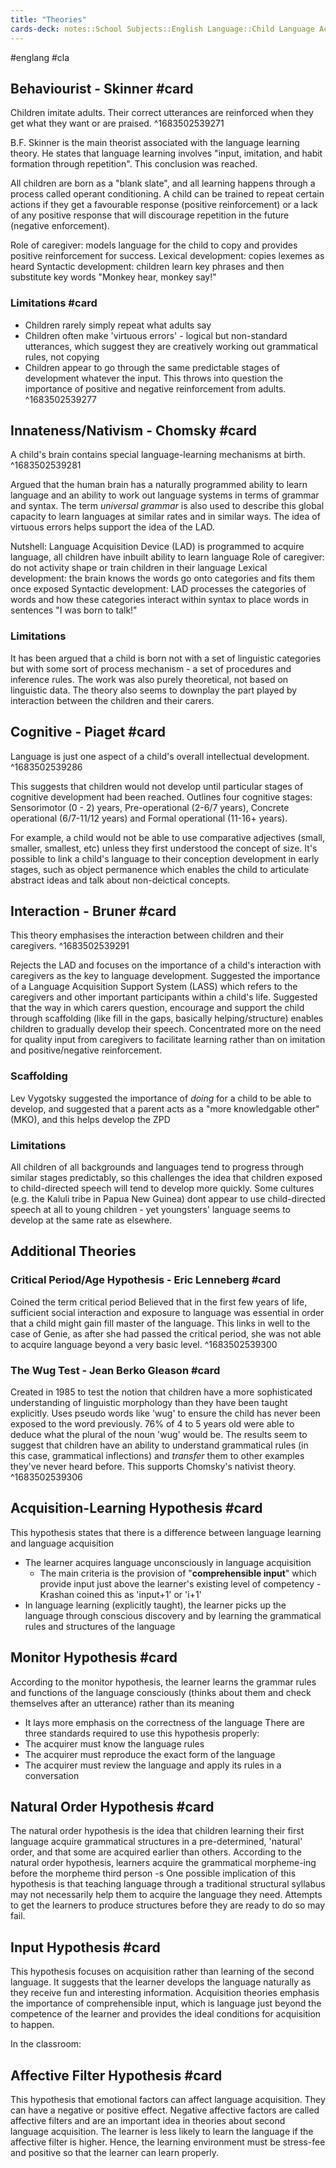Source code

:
 ```yaml
---
title: "Theories"
cards-deck: notes::School Subjects::English Language::Child Language Acquisition
---
```

#englang #cla 

## Behaviourist - Skinner #card
Children imitate adults. Their correct utterances are reinforced when they get what they want or are praised.
^1683502539271

B.F. Skinner is the main theorist associated with the language learning theory. He states that language learning involves "input, imitation, and habit formation through repetition". This conclusion was reached.

All children are born as a "blank slate", and all learning happens through a process called operant conditioning. A child can be trained to repeat certain actions if they get a favourable response (positive reinforcement) or a lack of any positive response that will discourage repetition in the future (negative enforcement).

Role of caregiver: models language for the child to copy and provides positive reinforcement for success.
Lexical development: copies lexemes as heard
Syntactic development: children learn key phrases and then substitute key words
"Monkey hear, monkey say!"

### Limitations #card
- Children rarely simply repeat what adults say
- Children often make 'virtuous errors' - logical but non-standard utterances, which suggest they are creatively working out grammatical rules, not copying
- Children appear to go through the same predictable stages of development whatever the input. This throws into question the importance of positive and negative reinforcement from adults.
^1683502539277

## Innateness/Nativism - Chomsky #card
A child's brain contains special language-learning mechanisms at birth.
^1683502539281

Argued that the human brain has a naturally programmed ability to learn language and an ability to work out language systems in terms of grammar and syntax.
The term *universal grammar* is also used to describe this global capacity to learn languages at similar rates and in similar ways.
The idea of virtuous errors helps support the idea of the LAD.

Nutshell: Language Acquisition Device (LAD) is programmed to acquire language, all children have inbuilt ability to learn language
Role of caregiver: do not activity shape or train children in their language
Lexical development: the brain knows the words go onto categories and fits them once exposed
Syntactic development: LAD processes the categories of words and how these categories interact within syntax to place words in sentences
"I was born to talk!"

### Limitations
It has been argued that a child is born not with a set of linguistic categories but with some sort of process mechanism - a set of procedures and inference rules.
The work was also purely theoretical, not based on linguistic data.
The theory also seems to downplay the part played by interaction between the children and their carers.

## Cognitive - Piaget #card
Language is just one aspect of a child's overall intellectual development.
^1683502539286

This suggests that children would not develop until particular stages of cognitive development had been reached.
Outlines four cognitive stages: Sensorimotor (0 - 2) years, Pre-operational (2-6/7 years), Concrete operational (6/7-11/12 years) and Formal operational (11-16+ years).

For example, a child would not be able to use comparative adjectives (small, smaller, smallest, etc) unless they first understood the concept of size.
It's possible to link a child's language to their conception development in early stages, such as object permanence which enables the child to articulate abstract ideas and talk about non-deictical concepts.

## Interaction - Bruner #card
This theory emphasises the interaction between children and their caregivers.
^1683502539291

Rejects the LAD and focuses on the importance of a child's interaction with caregivers as the key to language development.
Suggested the importance of a Language Acquisition Support System (LASS) which refers to the caregivers and other important participants within a child's life.
Suggested that the way in which carers question, encourage and support the child through scaffolding (like fill in the gaps, basically helping/structure) enables children to gradually develop their speech.
Concentrated more on the need for quality input from caregivers to facilitate learning rather than on imitation and positive/negative reinforcement. 

### Scaffolding
Lev Vygotsky suggested the importance of *doing* for a child to be able to develop, and suggested that a parent acts as a "more knowledgable other" (MKO), and this helps develop the ZPD

### Limitations
All children of all backgrounds and languages tend to progress through similar stages predictably, so this challenges the idea that children exposed to child-directed speech will tend to develop more quickly.
Some cultures (e.g. the Kaluli tribe in Papua New Guinea) dont appear to use child-directed speech at all to young children - yet youngsters' language seems to develop at the same rate as elsewhere.


## Additional Theories
### Critical Period/Age Hypothesis - Eric Lenneberg  #card
Coined the term critical period
Believed that in the first few years of life, sufficient social interaction and exposure to language was essential in order that a child might gain fill master of the language.
This links in well to the case of Genie, as after she had passed the critical period, she was not able to acquire language beyond a very basic level.
^1683502539300

### The Wug Test - Jean Berko Gleason #card
Created in 1985 to test the notion that children have a more sophisticated understanding of linguistic morphology than they have been taught explicitly.
Uses pseudo words like 'wug' to ensure the child has never been exposed to the word previously.
76% of 4 to 5 years old were able to deduce what the plural of the noun 'wug' would be.
The results seem to suggest that children have an ability to understand grammatical rules (in this case, grammatical inflections) and *transfer* them to other examples they've never heard before. This supports Chomsky's nativist theory.
^1683502539306

## Acquisition-Learning Hypothesis #card 
This hypothesis states that there is a difference between language learning and language acquisition
- The learner acquires language unconsciously in language acquisition
	- The main criteria is the provision of "**comprehensible input**" which provide input just above the learner's existing level of competency - Krashan coined this as 'input+1' or 'i+1'
- In language learning (explicitly taught), the learner picks up the language through conscious discovery and by learning the grammatical rules and structures of the language

## Monitor Hypothesis #card 
According to the monitor hypothesis, the learner learns the grammar rules and functions of the language consciously (thinks about them and check themselves after an utterance) rather than its meaning
- It lays more emphasis on the correctness of the language
There are three standards required to use this hypothesis properly:
- The acquirer must know the language rules
- The acquirer must reproduce the exact form of the language
- The acquirer must review the language and apply its rules in a conversation

## Natural Order Hypothesis #card 
The natural order hypothesis is the idea that children learning their first language acquire grammatical structures in a pre-determined, 'natural' order, and that some are acquired earlier than others.
According to the natural order hypothesis, learners acquire the grammatical morpheme-ing before the morpheme third person -s
One possible implication of this hypothesis is that teaching language through a traditional structural syllabus may not necessarily help them to acquire the language they need.
Attempts to get the learners to produce structures before they are ready to do so may fail.

## Input Hypothesis #card 
This hypothesis focuses on acquisition rather than learning of the second language. It suggests that the learner develops the language naturally as they receive fun and interesting information.
Acquisition theories emphasis the importance of comprehensible input, which is language just beyond the competence of the learner and provides the ideal conditions for acquisition to happen.

In the classroom:

## Affective Filter Hypothesis #card 
This hypothesis that emotional factors can affect language acquisition. They can have a negative or positive effect.
Negative affective factors are called affective filters and are an important idea in theories about second language acquisition. The learner is less likely to learn the language if the affective filter is higher.
Hence, the learning environment must be stress-fee and positive so that the learner can learn properly.

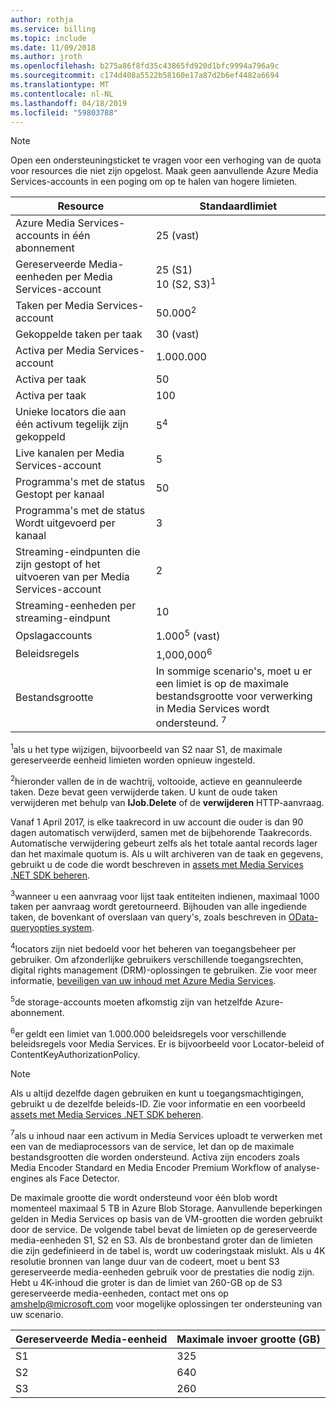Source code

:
 ```yaml
---
author: rothja
ms.service: billing
ms.topic: include
ms.date: 11/09/2018
ms.author: jroth
ms.openlocfilehash: b275a86f8fd35c43865fd920d1bfc9994a796a9c
ms.sourcegitcommit: c174d408a5522b58160e17a87d2b6ef4482a6694
ms.translationtype: MT
ms.contentlocale: nl-NL
ms.lasthandoff: 04/18/2019
ms.locfileid: "59803788"
---
```

>[!NOTE]
>Open een ondersteuningsticket te vragen voor een verhoging van de quota voor resources die niet zijn opgelost. Maak geen aanvullende Azure Media Services-accounts in een poging om op te halen van hogere limieten.

| Resource | Standaardlimiet | 
| --- | --- | 
| Azure Media Services-accounts in één abonnement | 25 (vast) |
| Gereserveerde Media-eenheden per Media Services-account |25 (S1)<br/>10 (S2, S3)<sup>1</sup> | 
| Taken per Media Services-account | 50.000<sup>2</sup> |
| Gekoppelde taken per taak | 30 (vast) |
| Activa per Media Services-account | 1.000.000|
| Activa per taak | 50 |
| Activa per taak | 100 |
| Unieke locators die aan één activum tegelijk zijn gekoppeld | 5<sup>4</sup> |
| Live kanalen per Media Services-account |5|
| Programma's met de status Gestopt per kanaal |50|
| Programma's met de status Wordt uitgevoerd per kanaal |3|
| Streaming-eindpunten die zijn gestopt of het uitvoeren van per Media Services-account|2|
| Streaming-eenheden per streaming-eindpunt |10 |
| Opslagaccounts | 1.000<sup>5</sup> (vast) |
| Beleidsregels | 1,000,000<sup>6</sup> |
| Bestandsgrootte| In sommige scenario's, moet u er een limiet is op de maximale bestandsgrootte voor verwerking in Media Services wordt ondersteund. <sup>7</sup> |

<sup>1</sup>als u het type wijzigen, bijvoorbeeld van S2 naar S1, de maximale gereserveerde eenheid limieten worden opnieuw ingesteld.

<sup>2</sup>hieronder vallen de in de wachtrij, voltooide, actieve en geannuleerde taken. Deze bevat geen verwijderde taken. U kunt de oude taken verwijderen met behulp van **IJob.Delete** of de **verwijderen** HTTP-aanvraag.

Vanaf 1 April 2017, is elke taakrecord in uw account die ouder is dan 90 dagen automatisch verwijderd, samen met de bijbehorende Taakrecords. Automatische verwijdering gebeurt zelfs als het totale aantal records lager dan het maximale quotum is. Als u wilt archiveren van de taak en gegevens, gebruikt u de code die wordt beschreven in [assets met Media Services .NET SDK beheren](../articles/media-services/previous/media-services-dotnet-manage-entities.md).

<sup>3</sup>wanneer u een aanvraag voor lijst taak entiteiten indienen, maximaal 1000 taken per aanvraag wordt geretourneerd. Bijhouden van alle ingediende taken, de bovenkant of overslaan van query's, zoals beschreven in [OData-queryopties system](/previous-versions/dynamicscrm-2015/developers-guide/gg309461(v=crm.7)).

<sup>4</sup>locators zijn niet bedoeld voor het beheren van toegangsbeheer per gebruiker. Om afzonderlijke gebruikers verschillende toegangsrechten, digital rights management (DRM)-oplossingen te gebruiken. Zie voor meer informatie, [beveiligen van uw inhoud met Azure Media Services](../articles/media-services/previous/media-services-content-protection-overview.md).

<sup>5</sup>de storage-accounts moeten afkomstig zijn van hetzelfde Azure-abonnement.

<sup>6</sup>er geldt een limiet van 1.000.000 beleidsregels voor verschillende beleidsregels voor Media Services. Er is bijvoorbeeld voor Locator-beleid of ContentKeyAuthorizationPolicy. 

>[!NOTE]
> Als u altijd dezelfde dagen gebruiken en kunt u toegangsmachtigingen, gebruikt u de dezelfde beleids-ID. Zie voor informatie en een voorbeeld [assets met Media Services .NET SDK beheren](../articles/media-services/previous/media-services-dotnet-manage-entities.md#limit-access-policies).

<sup>7</sup>als u inhoud naar een activum in Media Services uploadt te verwerken met een van de mediaprocessors van de service, let dan op de maximale bestandsgrootten die worden ondersteund. Activa zijn encoders zoals Media Encoder Standard en Media Encoder Premium Workflow of analyse-engines als Face Detector.

De maximale grootte die wordt ondersteund voor één blob wordt momenteel maximaal 5 TB in Azure Blob Storage. Aanvullende beperkingen gelden in Media Services op basis van de VM-grootten die worden gebruikt door de service. De volgende tabel bevat de limieten op de gereserveerde media-eenheden S1, S2 en S3. Als de bronbestand groter dan de limieten die zijn gedefinieerd in de tabel is, wordt uw coderingstaak mislukt. Als u 4K resolutie bronnen van lange duur van de codeert, moet u bent S3 gereserveerde media-eenheden gebruik voor de prestaties die nodig zijn. Hebt u 4K-inhoud die groter is dan de limiet van 260-GB op de S3 gereserveerde media-eenheden, contact met ons op amshelp@microsoft.com voor mogelijke oplossingen ter ondersteuning van uw scenario.

| Gereserveerde Media-eenheid | Maximale invoer grootte (GB)| 
| --- | --- | 
|S1 | 325|
|S2 | 640|
|S3 | 260|
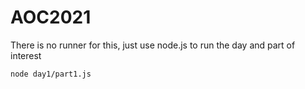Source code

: # AOC2021

There is no runner for this, just use node.js to run the day and part of interest

```
node day1/part1.js
```
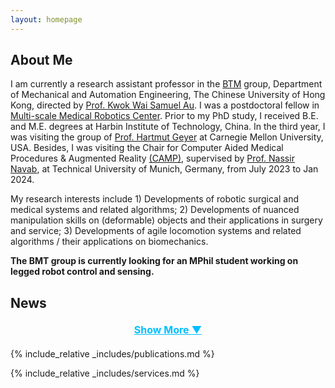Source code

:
 ```yaml
---
layout: homepage
---
```


## About Me

I am currently a research assistant professor in the [BTM](https://biomedirobotics.com/) group, Department of Mechanical and Automation Engineering, The Chinese University of Hong Kong, directed by [Prof. Kwok Wai Samuel Au](https://www4.mae.cuhk.edu.hk/peoples/au-kwok-wai-samuel/). 
I was a postdoctoral fellow in [Multi-scale Medical Robotics Center](https://www.mrc-cuhk.com/). Prior to my PhD study, I received B.E. and M.E. degrees at Harbin Institute of Technology, China. In the third year, I was visiting the group of [Prof. Hartmut Geyer](https://www.cs.cmu.edu/~hgeyer/) at Carnegie Mellon University, USA. Besides, I was visiting the Chair for Computer Aided Medical Procedures & Augmented Reality [(CAMP)](https://www.cs.cit.tum.de/camp/start/), supervised by [Prof. Nassir Navab](https://www.professoren.tum.de/en/navab-nassir), at Technical University of Munich, Germany, from July 2023 to Jan 2024.

My research interests include 1) Developments of robotic surgical and medical systems and related algorithms; 2) Developments of nuanced manipulation skills on (deformable) objects and their applications in surgery and service; 3) Developments of agile locomotion systems and related algorithms / their applications on biomechanics.

**The BMT group is currently looking for an MPhil student working on legged robot control and sensing.**

## News
<ul id="news-list">
    <li class="news-item"><strong>[Dec. 2024]</strong> One workshop proposal "Towards Agility and Robustness: Mechanical Intelligence in Robotics, Biology, and Smart Materials" is accepted to ICRA 2025.</li>
    <li class="news-item"><strong>[Dec. 2024]</strong> I gave a talk at the IEEE ROBIO 2024 workshop. </li>
    <li class="news-item"><strong>[Sept. 2024]</strong> One paper about an innovative concept of humanitarian demining using a minimalistic 3D hopping robot is accepted to SSRR 2024. Congrats, Ivan! </li>
    <li class="news-item"><strong>[Jul. 2024]</strong> One co-authored paper about designing a morphable robotic tail and its motion patterns inspired by kangaroo rat's tail motion is accepted to RA-L. Congrats, Danny! </li>
    <li class="news-item"><strong>[Jul. 2024]</strong> I gave a talk "Advancing Agile Robotics in Locomotion, Manipulation, and Their Synergies" at MAE, CUHK.</li>
    <li class="news-item"><strong>[Jun. 2024]</strong> One paper about restoring a needle's visibility is accepted to IEEE Transactions on Instrumentation & Measurement. Congrats, Xuesong!</li>
    <li class="news-item"><strong>[Jun. 2024]</strong> One paper about explaining kangaroo rat's tail motion is accepted to Integrative and Comparative Biology. This is our first paper in <strong>Robotics for Biology</strong>!</li>
    <li class="news-item"><strong>[May 2024]</strong> One co-authored paper about autonomous robotic surgery is accepted to RSS 2024. Congrats, Ben!</li>
    <li class="news-item"><strong>[May 2024]</strong> I gave a talk "Enhancing Agility for Terrestrial Robots: From Inertial Appendage to Propeller Assistance" in the Agile Movement workshop at ICRA2024.</li>
    <li class="news-item"><strong>[May 2024]</strong> I was recognized for distinguished service as an Outstanding Reviewer for the IEEE Robotics and Automation Letters.</li>
    <li class="news-item"><strong>[Jan. 2024]</strong> One paper about interactive navigation using large models is accepted to ICRA 2024. Congrats, Zhen!</li>
    <li class="news-item"><strong>[Jan. 2024]</strong> One co-authored paper is accepted to ACC 2024. Congrats, David!</li>
    <li class="news-item"><strong>[Jan. 2024]</strong> One paper about learning-based MPC for DOM is accepted to RA-L. Congrats, Yunxi!</li>
    <li class="news-item"><strong>[Dec. 2023]</strong> One workshop proposal about agile movement (II) is accepted to ICRA 2024.</li>
    <li class="news-item"><strong>[Sept. 2023]</strong> One co-authored paper is accepted to Humanoids 2023. Congrats, David!</li>
    <li class="news-item"><strong>[Sept. 2023]</strong> One paper about hybrid inertial appendage is accepted to RA-L.</li>
    <li class="news-item"><strong>[Sept. 2023]</strong> One paper about learning from intuitive teleoperation is accepted to ISER 2023.</li>
    <li class="news-item"><strong>[Jul. 2023]</strong> One co-authored paper is accepted to T-RO. Congrats, Jing!</li>
    <li class="news-item"><strong>[Jun. 2023]</strong> One co-authored paper is accepted to IROS 2023. Congrats, Ben!</li>
    <li class="news-item"><strong>[May 2023]</strong> One paper about large-scale cloth manipulation is accepted to CASE 2023.</li>
    <li class="news-item"><strong>[Jan. 2023]</strong> Two papers are accepted to ICRA 2023.</li>
    <li class="news-item"><strong>[Dec. 2022]</strong> One workshop proposal about agile movement is accepted to ICRA 2023.</li>
    <li class="news-item"><strong>[Jun. 2022]</strong> One paper about nonholonomic vehicle navigation is accepted to T-MECH.</li>
    <li class="news-item"><strong>[May 2022]</strong> One co-authored paper is accepted to T-MECH. Congrats, Danny!</li>
    <li class="news-item"><strong>[Apr. 2022]</strong> One paper about null space avoidance theory is accepted to T-CST.</li>
    <li class="news-item"><strong>[Jul. 2021]</strong> I defended my Ph.D. dissertation with the committee members: Prof. Yunhui Liu, Prof. Kwok Wai Samuel Au, Prof. Tat Ming Lau, and Prof. Marco Hutter.</li>
</ul>

<div class="show-more-btn" onclick="toggleNews()">Show More ▼</div>

<script>
    function toggleNews() {
        const newsItems = document.querySelectorAll('.news-item');
        const showMoreBtn = document.querySelector('.show-more-btn');
        let showing = false;

        newsItems.forEach((item, index) => {
            if (index >= 10) {
                if (item.classList.contains('show')) {
                    showing = true;
                }
                item.classList.toggle('show');
            }
        });

        showMoreBtn.innerHTML = showing ? 'Show More ▼' : 'Show Less ▲';
    }

    document.addEventListener('DOMContentLoaded', () => {
        const newsItems = document.querySelectorAll('.news-item');
        newsItems.forEach((item, index) => {
            if (index < 10) {
                item.classList.add('show');
            }
        });
    });
</script>

<style>
    .news-item { display: none; }
    .news-item.show { display: list-item; }
    .show-more-btn { 
        cursor: pointer; 
        color: deepskyblue; 
        text-decoration: underline; 
        display: block; 
        text-align: center; 
        margin: 20px 0; 
        font-weight: bold; 
        font-size: 16px;
    }
</style>


{% include_relative _includes/publications.md %}

{% include_relative _includes/services.md %}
- - - - -
Search the records for the word "been" and copy every line where it occurs.

§ **WRITTEN REPLY**
It has been argued that a child is born not with a set of linguistic categories but with some sort of process mechanism - a set of procedures and inference rules.
This suggests that children would not develop until particular stages of cognitive development had been reached.
Created in 1985 to test the notion that children have a more sophisticated understanding of linguistic morphology than they have been taught explicitly.
Uses pseudo words like 'wug' to ensure the child has never been exposed to the word previously.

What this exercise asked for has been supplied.